L'erreur la plus coûteuse : acheter soi-même le matériel
C'est la fausse économie classique. Les équipements que vous achetez directement pour les faire installer par une entreprise sont soumis au taux normal de 20 %. Seule la prestation de pose peut bénéficier d'un taux réduit si elle en remplit les conditions.
Sur un chantier où le matériel représente la majeure partie du coût, menuiseries, pompe à chaleur, panneaux solaires, acheter soi-même annule donc l'essentiel de l'avantage fiscal, et supprime au passage la responsabilité globale de l'entreprise sur l'ensemble fourniture et pose.
L'attestation : ce que vous signez, et ce que vous risquez
Pour bénéficier d'un taux réduit, le client doit obligatoirement certifier sur le devis ou la facture que les prestations remplissent les conditions du taux réduit, par exemple que le local rénové est affecté à un usage d'habitation.
Ce document est établi en deux exemplaires. L'un est remis à l'entreprise, qui l'intègre à sa comptabilité. L'autre doit être conservé par vos soins jusqu'au 31 décembre de la cinquième année suivant la réalisation des travaux, ou suivant l'émission des factures pour les travaux de rénovation énergétique. Pour des travaux réalisés en 2026, la conservation court donc jusqu'au 31 décembre 2031.

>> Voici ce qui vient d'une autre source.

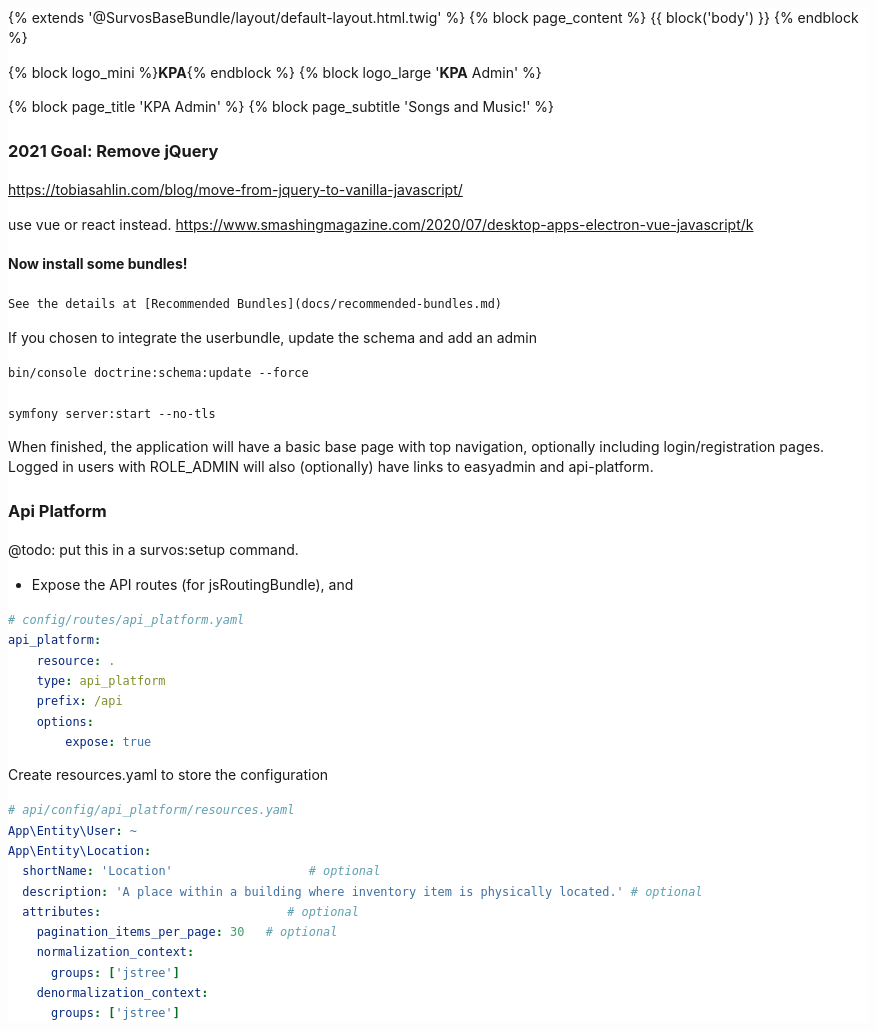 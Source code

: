 
{% extends '@SurvosBaseBundle/layout/default-layout.html.twig' %}
{% block page_content %}
{{ block('body') }}
{% endblock %}

{% block logo_mini %}<b>KPA</b>{% endblock %}
{% block logo_large '<b>KPA</b> Admin' %}

{% block page_title 'KPA Admin' %}
{% block page_subtitle 'Songs and Music!' %}

### 2021 Goal: Remove jQuery

https://tobiasahlin.com/blog/move-from-jquery-to-vanilla-javascript/

use vue or react instead.
https://www.smashingmagazine.com/2020/07/desktop-apps-electron-vue-javascript/k

#### Now install some bundles!
     
    See the details at [Recommended Bundles](docs/recommended-bundles.md)

If you chosen to integrate the userbundle, update the schema and add an admin    
    
    bin/console doctrine:schema:update --force

    symfony server:start --no-tls
    
When finished, the application will have a basic base page with top navigation, optionally including login/registration pages.  Logged in users with ROLE_ADMIN will also (optionally) have links to easyadmin and api-platform.  

### Api Platform

@todo: put this in a survos:setup command.

* Expose the API routes (for jsRoutingBundle), and 

```yaml
# config/routes/api_platform.yaml
api_platform:
    resource: .
    type: api_platform
    prefix: /api
    options:
        expose: true
```

Create resources.yaml to store the configuration
```yaml
# api/config/api_platform/resources.yaml
App\Entity\User: ~
App\Entity\Location:
  shortName: 'Location'                   # optional
  description: 'A place within a building where inventory item is physically located.' # optional
  attributes:                          # optional
    pagination_items_per_page: 30   # optional
    normalization_context:
      groups: ['jstree']
    denormalization_context:
      groups: ['jstree']
```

La contrepartie est explicite : en cas d'erreur sur le taux appliqué du fait du client, celui-ci peut être obligé de participer au remboursement du complément de taxe manquant. Attester à la légère n'est donc pas sans conséquence.

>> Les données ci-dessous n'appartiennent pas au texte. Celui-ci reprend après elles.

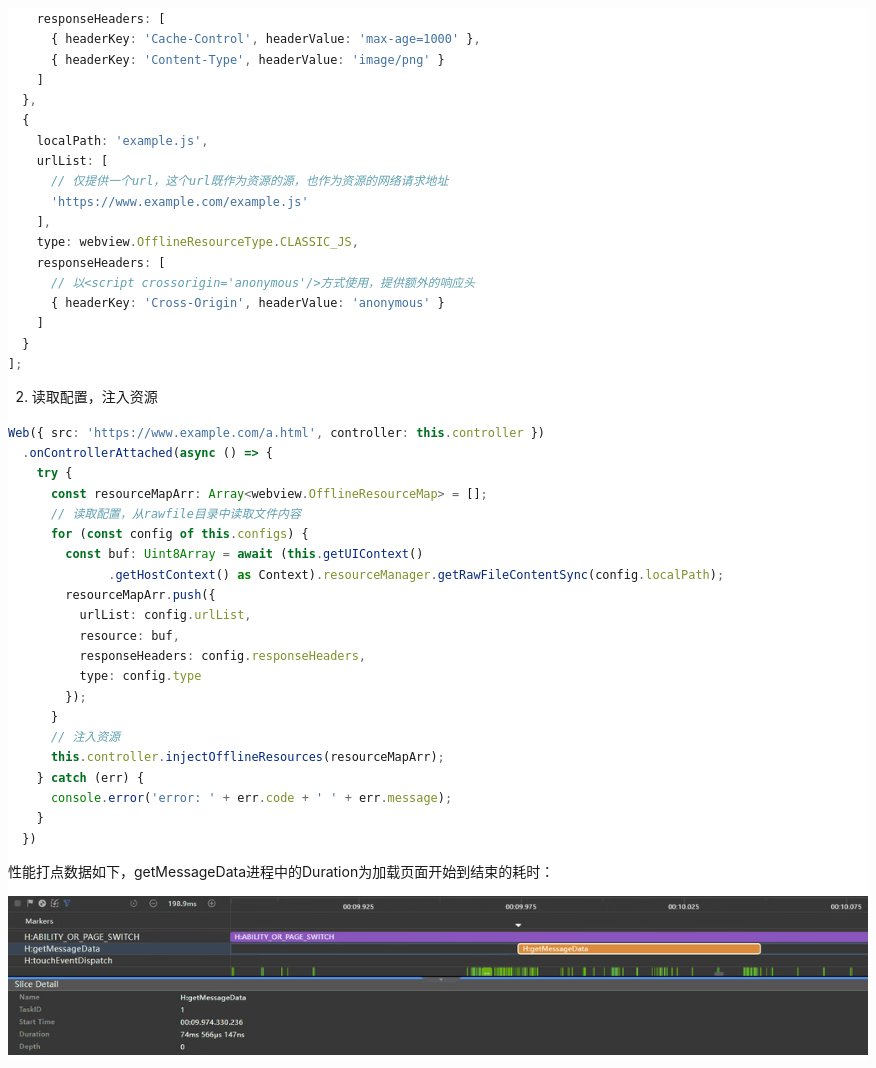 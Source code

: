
 ```typescript
    responseHeaders: [
      { headerKey: 'Cache-Control', headerValue: 'max-age=1000' },
      { headerKey: 'Content-Type', headerValue: 'image/png' }
    ]
  },
  {
    localPath: 'example.js',
    urlList: [
      // 仅提供一个url，这个url既作为资源的源，也作为资源的网络请求地址
      'https://www.example.com/example.js'
    ],
    type: webview.OfflineResourceType.CLASSIC_JS,
    responseHeaders: [
      // 以<script crossorigin='anonymous'/>方式使用，提供额外的响应头
      { headerKey: 'Cross-Origin', headerValue: 'anonymous' }
    ]
  }
];

```

2. 读取配置，注入资源

```typescript
Web({ src: 'https://www.example.com/a.html', controller: this.controller })
  .onControllerAttached(async () => {
    try {
      const resourceMapArr: Array<webview.OfflineResourceMap> = [];
      // 读取配置，从rawfile目录中读取文件内容
      for (const config of this.configs) {
        const buf: Uint8Array = await (this.getUIContext()
              .getHostContext() as Context).resourceManager.getRawFileContentSync(config.localPath);
        resourceMapArr.push({
          urlList: config.urlList,
          resource: buf,
          responseHeaders: config.responseHeaders,
          type: config.type
        });
      }
      // 注入资源
      this.controller.injectOfflineResources(resourceMapArr);
    } catch (err) {
      console.error('error: ' + err.code + ' ' + err.message);
    }
  })
```

性能打点数据如下，getMessageData进程中的Duration为加载页面开始到结束的耗时：

![](figures/web_resource_offline.png)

Ce qu'il faut exiger sur le devis
Le devis doit indiquer le taux de TVA de chaque prestation, et non un taux global. Sur un chantier mixte, extension et rénovation, ou rénovation énergétique et aménagement, plusieurs taux coexistent nécessairement.
Un devis à taux unique sur un chantier de ce type signale soit une simplification qui se corrigera sur la facture, soit une erreur d'analyse. Dans les deux cas, la question se pose avant la signature, pas après.